═════ Exercise input ═════

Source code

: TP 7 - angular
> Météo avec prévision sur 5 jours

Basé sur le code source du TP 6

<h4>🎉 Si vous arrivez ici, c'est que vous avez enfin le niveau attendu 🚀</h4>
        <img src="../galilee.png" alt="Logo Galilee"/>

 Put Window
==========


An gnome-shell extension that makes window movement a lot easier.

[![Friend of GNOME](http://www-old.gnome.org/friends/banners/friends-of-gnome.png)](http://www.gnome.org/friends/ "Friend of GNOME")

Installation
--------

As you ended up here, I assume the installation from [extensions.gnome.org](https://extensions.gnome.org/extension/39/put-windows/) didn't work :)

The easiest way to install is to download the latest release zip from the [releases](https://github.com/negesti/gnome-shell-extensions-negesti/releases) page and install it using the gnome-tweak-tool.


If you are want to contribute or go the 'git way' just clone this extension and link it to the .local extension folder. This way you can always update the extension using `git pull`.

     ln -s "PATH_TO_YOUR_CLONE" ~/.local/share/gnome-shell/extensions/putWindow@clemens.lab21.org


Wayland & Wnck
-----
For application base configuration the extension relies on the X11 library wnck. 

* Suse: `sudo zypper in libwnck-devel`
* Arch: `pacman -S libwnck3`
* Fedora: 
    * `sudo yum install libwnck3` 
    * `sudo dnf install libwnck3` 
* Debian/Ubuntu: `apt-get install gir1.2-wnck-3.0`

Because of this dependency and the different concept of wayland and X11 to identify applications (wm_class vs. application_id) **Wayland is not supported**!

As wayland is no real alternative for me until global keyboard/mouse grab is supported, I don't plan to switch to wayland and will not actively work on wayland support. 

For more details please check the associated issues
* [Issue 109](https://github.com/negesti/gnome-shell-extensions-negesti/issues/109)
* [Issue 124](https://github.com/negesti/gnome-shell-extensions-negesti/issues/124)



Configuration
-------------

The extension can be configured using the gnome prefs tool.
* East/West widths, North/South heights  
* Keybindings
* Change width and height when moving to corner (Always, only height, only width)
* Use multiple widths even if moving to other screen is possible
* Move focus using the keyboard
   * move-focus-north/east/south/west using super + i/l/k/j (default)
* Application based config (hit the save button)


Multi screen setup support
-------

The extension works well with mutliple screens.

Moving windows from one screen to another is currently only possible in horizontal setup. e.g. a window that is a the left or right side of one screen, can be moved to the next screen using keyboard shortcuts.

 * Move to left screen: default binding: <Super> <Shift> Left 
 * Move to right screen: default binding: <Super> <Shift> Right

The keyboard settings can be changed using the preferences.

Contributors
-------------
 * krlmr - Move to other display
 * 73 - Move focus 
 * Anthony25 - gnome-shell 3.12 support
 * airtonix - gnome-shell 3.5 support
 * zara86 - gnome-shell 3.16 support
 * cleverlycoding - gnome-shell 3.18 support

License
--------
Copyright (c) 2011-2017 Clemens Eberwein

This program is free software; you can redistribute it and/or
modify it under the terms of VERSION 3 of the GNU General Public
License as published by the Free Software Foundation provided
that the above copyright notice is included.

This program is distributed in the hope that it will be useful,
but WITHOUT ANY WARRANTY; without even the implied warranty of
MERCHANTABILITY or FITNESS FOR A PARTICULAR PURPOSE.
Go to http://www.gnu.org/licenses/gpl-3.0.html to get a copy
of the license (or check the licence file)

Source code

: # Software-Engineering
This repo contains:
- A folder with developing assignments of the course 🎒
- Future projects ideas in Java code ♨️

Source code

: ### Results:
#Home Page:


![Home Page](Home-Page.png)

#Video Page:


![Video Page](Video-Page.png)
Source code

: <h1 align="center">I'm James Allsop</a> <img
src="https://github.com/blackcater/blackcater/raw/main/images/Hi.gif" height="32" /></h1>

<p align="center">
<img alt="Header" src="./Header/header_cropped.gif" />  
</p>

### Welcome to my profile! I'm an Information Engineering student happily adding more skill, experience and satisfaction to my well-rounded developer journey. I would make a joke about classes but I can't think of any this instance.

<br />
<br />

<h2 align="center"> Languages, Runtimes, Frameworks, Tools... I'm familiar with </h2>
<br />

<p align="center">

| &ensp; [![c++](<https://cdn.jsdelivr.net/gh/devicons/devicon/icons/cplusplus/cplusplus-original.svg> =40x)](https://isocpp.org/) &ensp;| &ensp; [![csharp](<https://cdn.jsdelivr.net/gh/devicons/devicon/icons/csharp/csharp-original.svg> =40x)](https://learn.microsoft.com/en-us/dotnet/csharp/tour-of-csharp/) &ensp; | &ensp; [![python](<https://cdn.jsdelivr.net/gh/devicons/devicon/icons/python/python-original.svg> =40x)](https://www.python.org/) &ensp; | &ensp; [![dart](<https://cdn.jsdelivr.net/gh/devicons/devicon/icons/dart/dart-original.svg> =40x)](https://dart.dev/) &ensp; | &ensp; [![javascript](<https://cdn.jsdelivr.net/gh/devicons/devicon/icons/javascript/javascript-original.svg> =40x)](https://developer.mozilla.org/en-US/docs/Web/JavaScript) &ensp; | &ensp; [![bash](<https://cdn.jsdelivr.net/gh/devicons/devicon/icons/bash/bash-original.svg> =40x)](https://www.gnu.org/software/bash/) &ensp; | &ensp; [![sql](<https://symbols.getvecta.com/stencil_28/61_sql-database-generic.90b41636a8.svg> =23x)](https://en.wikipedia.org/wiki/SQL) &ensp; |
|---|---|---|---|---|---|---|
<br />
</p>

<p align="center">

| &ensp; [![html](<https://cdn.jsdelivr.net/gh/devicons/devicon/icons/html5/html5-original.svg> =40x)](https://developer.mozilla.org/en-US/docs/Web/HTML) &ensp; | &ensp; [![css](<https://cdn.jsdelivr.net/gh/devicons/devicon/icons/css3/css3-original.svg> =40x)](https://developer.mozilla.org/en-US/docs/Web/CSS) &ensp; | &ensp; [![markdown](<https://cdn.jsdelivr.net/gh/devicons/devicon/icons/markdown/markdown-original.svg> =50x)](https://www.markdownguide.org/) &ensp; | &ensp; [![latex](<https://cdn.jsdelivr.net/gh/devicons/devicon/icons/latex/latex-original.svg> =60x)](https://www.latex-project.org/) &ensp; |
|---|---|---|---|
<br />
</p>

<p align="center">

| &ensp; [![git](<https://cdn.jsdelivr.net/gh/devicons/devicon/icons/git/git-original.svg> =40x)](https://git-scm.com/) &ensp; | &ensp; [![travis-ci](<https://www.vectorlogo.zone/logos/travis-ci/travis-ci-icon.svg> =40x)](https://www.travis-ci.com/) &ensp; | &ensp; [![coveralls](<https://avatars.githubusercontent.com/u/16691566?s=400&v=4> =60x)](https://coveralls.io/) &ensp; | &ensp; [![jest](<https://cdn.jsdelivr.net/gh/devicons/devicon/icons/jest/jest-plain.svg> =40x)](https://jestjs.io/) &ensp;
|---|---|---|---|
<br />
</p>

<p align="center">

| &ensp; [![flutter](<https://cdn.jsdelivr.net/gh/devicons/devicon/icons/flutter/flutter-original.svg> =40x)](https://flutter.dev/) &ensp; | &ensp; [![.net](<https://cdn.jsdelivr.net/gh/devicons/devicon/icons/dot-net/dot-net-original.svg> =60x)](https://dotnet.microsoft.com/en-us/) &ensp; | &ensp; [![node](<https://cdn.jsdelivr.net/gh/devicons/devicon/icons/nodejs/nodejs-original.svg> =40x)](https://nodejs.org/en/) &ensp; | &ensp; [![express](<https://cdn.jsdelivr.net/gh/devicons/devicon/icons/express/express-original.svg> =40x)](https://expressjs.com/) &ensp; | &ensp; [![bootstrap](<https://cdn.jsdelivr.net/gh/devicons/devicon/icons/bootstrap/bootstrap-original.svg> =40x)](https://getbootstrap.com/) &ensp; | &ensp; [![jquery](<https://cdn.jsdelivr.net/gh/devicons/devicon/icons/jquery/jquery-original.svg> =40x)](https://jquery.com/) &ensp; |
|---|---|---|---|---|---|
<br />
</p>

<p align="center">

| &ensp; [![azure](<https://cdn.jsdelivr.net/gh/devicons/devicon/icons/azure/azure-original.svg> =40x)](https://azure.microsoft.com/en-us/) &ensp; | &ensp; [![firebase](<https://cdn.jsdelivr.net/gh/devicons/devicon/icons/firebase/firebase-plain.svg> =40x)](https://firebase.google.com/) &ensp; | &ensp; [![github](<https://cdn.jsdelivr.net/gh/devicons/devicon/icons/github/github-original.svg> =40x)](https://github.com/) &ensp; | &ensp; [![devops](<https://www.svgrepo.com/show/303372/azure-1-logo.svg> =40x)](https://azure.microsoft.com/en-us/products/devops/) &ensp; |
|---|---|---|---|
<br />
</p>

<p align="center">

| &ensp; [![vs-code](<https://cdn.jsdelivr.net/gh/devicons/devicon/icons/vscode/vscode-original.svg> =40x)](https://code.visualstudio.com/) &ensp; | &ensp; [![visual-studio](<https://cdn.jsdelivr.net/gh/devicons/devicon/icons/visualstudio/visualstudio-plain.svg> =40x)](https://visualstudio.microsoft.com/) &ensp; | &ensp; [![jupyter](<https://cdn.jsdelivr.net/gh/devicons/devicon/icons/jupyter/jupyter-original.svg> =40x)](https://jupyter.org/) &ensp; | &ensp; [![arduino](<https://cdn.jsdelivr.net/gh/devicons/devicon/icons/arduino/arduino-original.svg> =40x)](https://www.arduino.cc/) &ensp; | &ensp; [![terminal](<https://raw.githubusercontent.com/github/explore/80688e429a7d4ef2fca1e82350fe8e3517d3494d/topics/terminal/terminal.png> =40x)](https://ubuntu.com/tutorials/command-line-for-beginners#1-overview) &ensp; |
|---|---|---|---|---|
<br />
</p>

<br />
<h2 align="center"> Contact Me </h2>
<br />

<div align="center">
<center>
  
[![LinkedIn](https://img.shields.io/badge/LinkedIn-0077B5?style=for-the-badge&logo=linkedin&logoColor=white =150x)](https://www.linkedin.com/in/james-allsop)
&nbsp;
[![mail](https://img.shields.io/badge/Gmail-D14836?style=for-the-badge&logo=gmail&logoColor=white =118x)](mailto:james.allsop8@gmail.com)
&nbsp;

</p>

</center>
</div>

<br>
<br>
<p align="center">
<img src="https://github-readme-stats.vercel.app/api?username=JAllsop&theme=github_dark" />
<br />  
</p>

═════

> [Task item]: Exactly and exclusively, repeat the lines from the line that contains "Contact Me </h2>" through the end of the records, both ends included.

> [Answer]:
<h2 align="center"> Contact Me </h2>
<br />

<div align="center">
<center>
  
[![LinkedIn](https://img.shields.io/badge/LinkedIn-0077B5?style=for-the-badge&logo=linkedin&logoColor=white =150x)](https://www.linkedin.com/in/james-allsop)
&nbsp;
[![mail](https://img.shields.io/badge/Gmail-D14836?style=for-the-badge&logo=gmail&logoColor=white =118x)](mailto:james.allsop8@gmail.com)
&nbsp;

</p>

</center>
</div>

<br>
<br>
<p align="center">
<img src="https://github-readme-stats.vercel.app/api?username=JAllsop&theme=github_dark" />
<br />  
</p>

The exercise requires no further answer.